* **How to complete this task**
Read through the lines below for the string "PostgreSQL" and copy each one that has it.

[Extracted records]

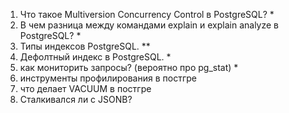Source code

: 1) Что такое Multiversion Concurrency Control в PostgreSQL? *
2) В чем разница между командами explain и explain analyze в PostgreSQL? *
3) Типы индексов PostgreSQL. **
4) Дефолтный индекс в PostgreSQL. *
5) как мониторить запросы? (вероятно про pg_stat) *
6) инструменты профилирования в постгре 
7) что делает VACUUM в постгре
8) Сталкивался ли с JSONB?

* **Written answer**
: 1) Что такое Multiversion Concurrency Control в PostgreSQL? *
2) В чем разница между командами explain и explain analyze в PostgreSQL? *
3) Типы индексов PostgreSQL. **
4) Дефолтный индекс в PostgreSQL. *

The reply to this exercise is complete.